§ **Rendered images with source text**:
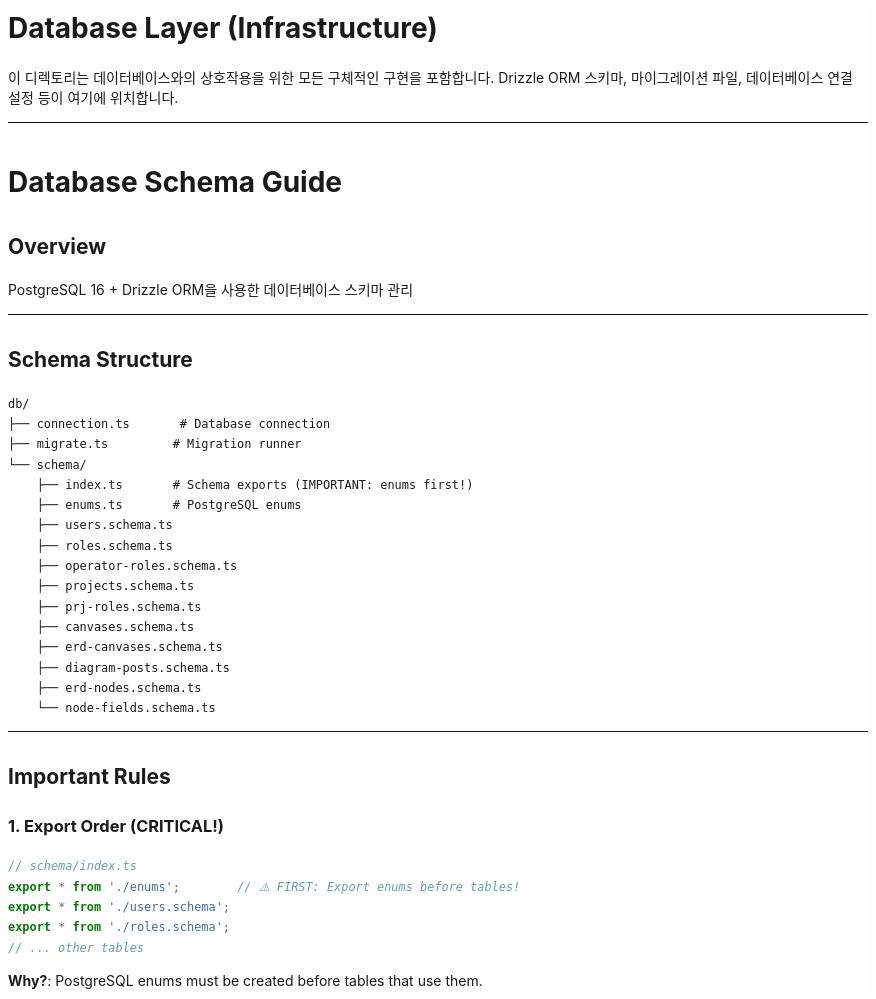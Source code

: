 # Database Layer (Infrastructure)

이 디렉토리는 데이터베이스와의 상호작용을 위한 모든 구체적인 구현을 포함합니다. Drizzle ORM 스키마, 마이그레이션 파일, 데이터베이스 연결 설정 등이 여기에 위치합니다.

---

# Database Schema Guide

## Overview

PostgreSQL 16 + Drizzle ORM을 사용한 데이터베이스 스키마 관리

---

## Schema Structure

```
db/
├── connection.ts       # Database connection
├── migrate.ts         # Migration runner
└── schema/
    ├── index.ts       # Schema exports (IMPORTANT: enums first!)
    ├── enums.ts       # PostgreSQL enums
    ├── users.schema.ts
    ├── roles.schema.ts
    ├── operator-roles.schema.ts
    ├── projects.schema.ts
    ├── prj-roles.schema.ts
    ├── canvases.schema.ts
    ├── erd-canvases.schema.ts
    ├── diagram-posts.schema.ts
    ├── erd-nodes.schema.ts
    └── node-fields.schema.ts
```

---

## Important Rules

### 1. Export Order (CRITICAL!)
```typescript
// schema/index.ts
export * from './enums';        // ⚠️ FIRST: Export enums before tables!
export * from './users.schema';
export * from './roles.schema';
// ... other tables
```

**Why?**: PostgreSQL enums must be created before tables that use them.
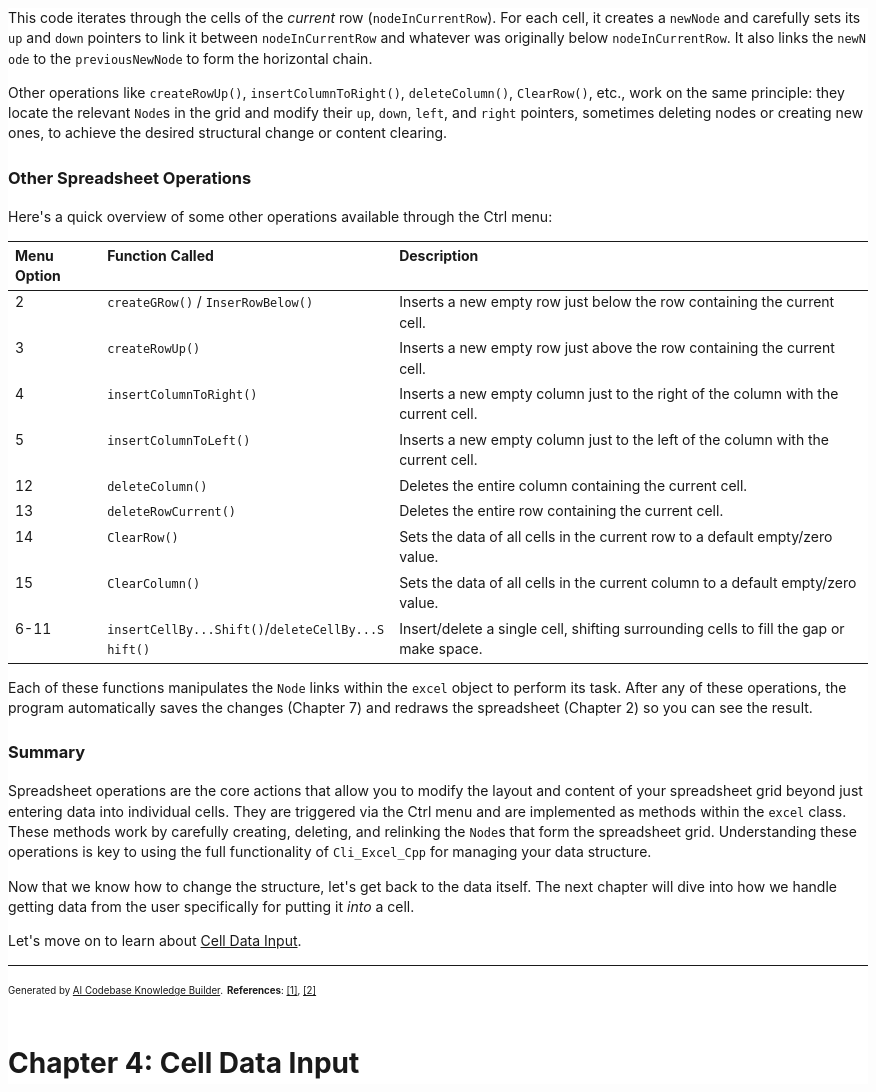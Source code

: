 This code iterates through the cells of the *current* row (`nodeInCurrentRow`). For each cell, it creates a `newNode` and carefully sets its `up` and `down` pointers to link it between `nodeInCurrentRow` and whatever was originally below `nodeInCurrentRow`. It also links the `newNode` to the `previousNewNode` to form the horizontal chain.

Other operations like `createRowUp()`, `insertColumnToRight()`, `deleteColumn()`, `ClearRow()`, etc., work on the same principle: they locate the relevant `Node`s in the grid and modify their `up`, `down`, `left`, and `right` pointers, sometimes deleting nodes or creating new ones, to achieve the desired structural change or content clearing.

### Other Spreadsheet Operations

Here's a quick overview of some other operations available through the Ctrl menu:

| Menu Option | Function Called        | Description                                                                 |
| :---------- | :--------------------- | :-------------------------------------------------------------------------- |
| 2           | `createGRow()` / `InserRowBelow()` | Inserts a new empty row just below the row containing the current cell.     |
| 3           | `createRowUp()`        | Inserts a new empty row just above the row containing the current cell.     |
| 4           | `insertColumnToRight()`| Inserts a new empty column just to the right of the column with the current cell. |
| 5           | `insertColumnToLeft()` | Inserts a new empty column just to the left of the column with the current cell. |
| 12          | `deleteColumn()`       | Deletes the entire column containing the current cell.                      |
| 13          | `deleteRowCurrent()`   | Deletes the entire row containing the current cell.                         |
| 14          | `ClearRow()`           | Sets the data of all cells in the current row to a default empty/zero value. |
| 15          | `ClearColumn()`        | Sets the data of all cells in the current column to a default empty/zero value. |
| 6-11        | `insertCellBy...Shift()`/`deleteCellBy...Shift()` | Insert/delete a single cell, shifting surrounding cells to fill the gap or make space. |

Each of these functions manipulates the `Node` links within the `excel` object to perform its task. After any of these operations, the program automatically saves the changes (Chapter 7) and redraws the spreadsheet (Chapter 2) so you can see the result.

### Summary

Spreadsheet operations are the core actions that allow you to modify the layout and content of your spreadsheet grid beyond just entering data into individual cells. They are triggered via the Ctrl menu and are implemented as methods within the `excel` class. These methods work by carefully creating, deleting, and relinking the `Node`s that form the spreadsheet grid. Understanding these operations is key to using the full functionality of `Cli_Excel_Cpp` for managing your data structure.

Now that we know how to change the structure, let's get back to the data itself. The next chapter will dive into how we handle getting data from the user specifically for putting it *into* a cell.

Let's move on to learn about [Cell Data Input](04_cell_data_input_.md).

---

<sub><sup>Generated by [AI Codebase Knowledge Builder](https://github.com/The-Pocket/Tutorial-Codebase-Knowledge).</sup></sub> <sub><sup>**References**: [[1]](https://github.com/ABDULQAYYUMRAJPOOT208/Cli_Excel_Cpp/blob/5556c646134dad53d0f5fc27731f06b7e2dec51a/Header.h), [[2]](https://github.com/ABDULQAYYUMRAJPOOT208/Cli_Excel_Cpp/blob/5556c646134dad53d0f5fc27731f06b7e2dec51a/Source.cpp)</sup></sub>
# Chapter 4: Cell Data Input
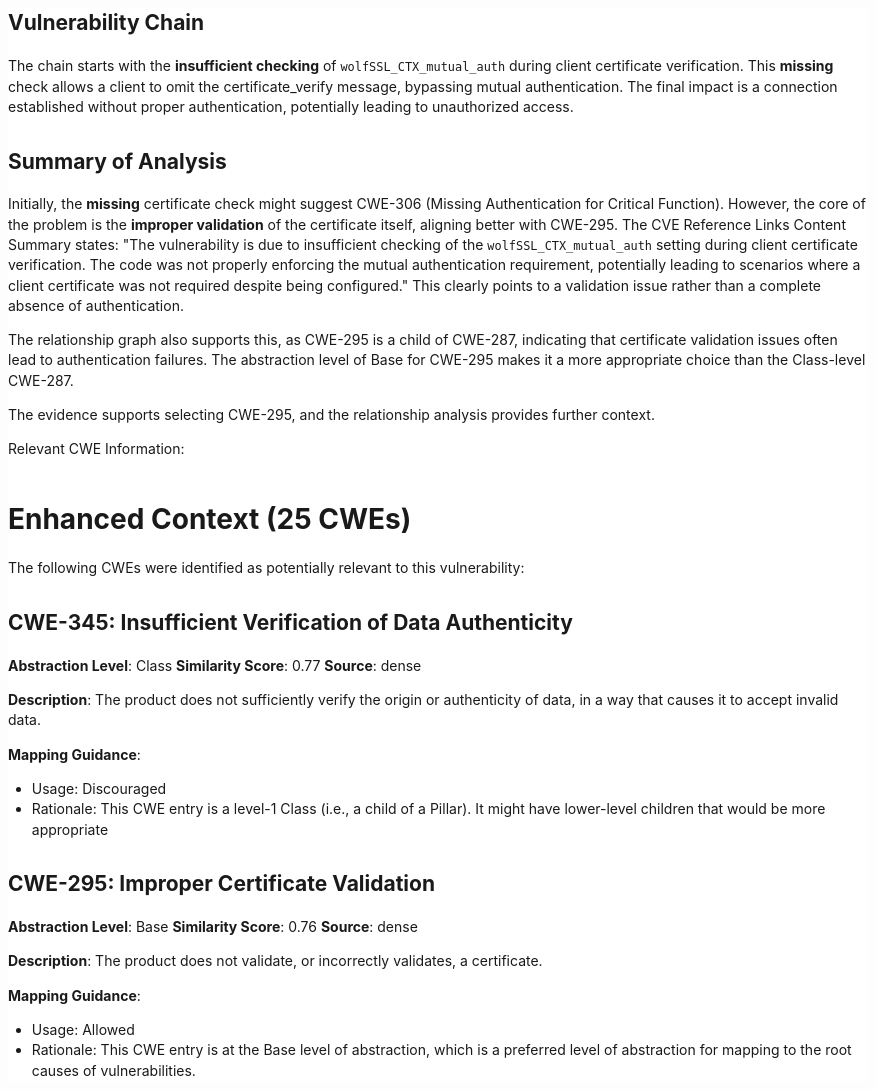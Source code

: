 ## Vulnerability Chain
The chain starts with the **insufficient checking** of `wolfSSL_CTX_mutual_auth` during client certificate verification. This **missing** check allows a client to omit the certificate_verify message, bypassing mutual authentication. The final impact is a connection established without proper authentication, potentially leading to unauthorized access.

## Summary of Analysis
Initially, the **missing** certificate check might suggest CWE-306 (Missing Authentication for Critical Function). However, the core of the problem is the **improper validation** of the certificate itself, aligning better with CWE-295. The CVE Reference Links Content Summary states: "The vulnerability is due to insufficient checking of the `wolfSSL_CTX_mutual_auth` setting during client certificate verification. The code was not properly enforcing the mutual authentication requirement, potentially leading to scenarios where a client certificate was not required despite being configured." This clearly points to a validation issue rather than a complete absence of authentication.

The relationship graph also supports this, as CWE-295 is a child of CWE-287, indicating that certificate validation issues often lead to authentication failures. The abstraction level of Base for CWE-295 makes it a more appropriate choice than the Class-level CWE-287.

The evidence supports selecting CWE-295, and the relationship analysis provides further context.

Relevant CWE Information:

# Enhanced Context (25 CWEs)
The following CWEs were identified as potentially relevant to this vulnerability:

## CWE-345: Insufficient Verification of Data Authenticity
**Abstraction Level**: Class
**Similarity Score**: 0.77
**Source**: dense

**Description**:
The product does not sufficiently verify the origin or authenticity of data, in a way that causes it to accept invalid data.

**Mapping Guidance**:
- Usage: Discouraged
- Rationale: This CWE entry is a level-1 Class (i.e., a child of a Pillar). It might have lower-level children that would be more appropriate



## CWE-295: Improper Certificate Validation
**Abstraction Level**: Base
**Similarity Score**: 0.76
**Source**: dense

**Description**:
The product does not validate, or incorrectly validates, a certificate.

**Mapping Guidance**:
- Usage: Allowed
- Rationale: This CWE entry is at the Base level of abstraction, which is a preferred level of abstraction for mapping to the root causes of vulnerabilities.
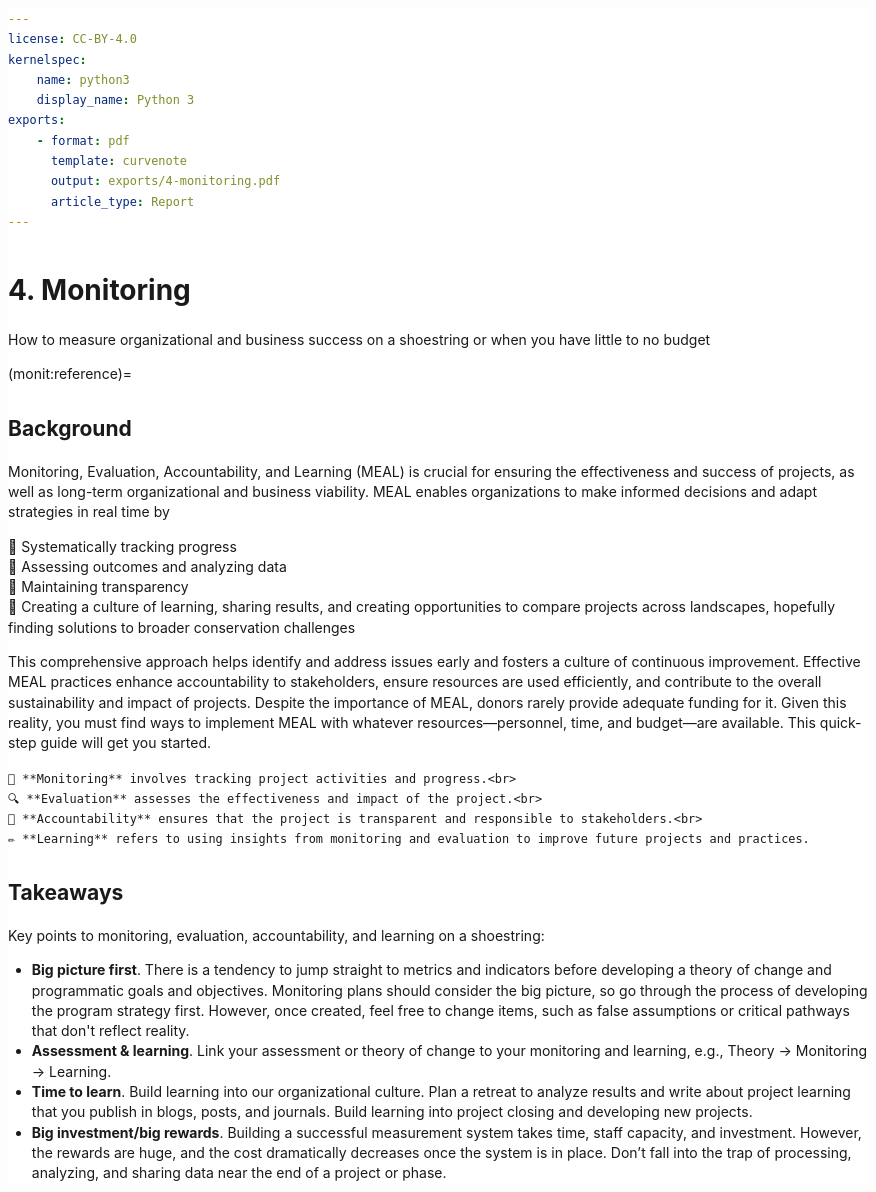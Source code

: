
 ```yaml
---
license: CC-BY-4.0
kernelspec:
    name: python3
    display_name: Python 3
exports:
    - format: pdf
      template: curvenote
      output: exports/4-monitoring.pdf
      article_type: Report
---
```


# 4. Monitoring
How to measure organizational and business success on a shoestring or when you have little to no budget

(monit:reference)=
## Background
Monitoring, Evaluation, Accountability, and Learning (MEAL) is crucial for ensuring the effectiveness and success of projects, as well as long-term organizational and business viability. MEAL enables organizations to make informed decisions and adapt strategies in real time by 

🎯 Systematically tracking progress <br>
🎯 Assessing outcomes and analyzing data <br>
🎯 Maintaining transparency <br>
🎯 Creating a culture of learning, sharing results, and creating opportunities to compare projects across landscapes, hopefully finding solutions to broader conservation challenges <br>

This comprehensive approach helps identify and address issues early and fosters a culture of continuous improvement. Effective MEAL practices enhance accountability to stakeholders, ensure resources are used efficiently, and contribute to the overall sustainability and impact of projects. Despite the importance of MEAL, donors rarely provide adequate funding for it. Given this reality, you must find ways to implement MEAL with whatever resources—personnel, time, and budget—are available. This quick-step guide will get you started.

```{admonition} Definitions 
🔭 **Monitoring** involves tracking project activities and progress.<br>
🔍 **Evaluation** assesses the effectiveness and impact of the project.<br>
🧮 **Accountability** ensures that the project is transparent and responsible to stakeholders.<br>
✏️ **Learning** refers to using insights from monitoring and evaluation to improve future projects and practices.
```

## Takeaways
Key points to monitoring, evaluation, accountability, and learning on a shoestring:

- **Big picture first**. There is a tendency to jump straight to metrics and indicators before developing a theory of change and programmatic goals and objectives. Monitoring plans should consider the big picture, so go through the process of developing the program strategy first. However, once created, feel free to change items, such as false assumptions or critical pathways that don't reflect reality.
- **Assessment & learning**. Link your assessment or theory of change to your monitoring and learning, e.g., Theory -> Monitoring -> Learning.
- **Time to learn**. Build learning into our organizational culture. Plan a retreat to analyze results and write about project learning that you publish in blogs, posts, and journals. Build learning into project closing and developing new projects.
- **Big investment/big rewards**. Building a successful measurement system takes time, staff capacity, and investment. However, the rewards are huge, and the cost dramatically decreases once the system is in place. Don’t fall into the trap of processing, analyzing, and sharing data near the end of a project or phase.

§ **WORK REQUEST**: Within the data above, find the lines that contain the word "below" and copy each of them.

§ **EXERCISE ANSWER**:
: This code iterates through the cells of the *current* row (`nodeInCurrentRow`). For each cell, it creates a `newNode` and carefully sets its `up` and `down` pointers to link it between `nodeInCurrentRow` and whatever was originally below `nodeInCurrentRow`. It also links the `newNode` to the `previousNewNode` to form the horizontal chain.
| 2           | `createGRow()` / `InserRowBelow()` | Inserts a new empty row just below the row containing the current cell.     |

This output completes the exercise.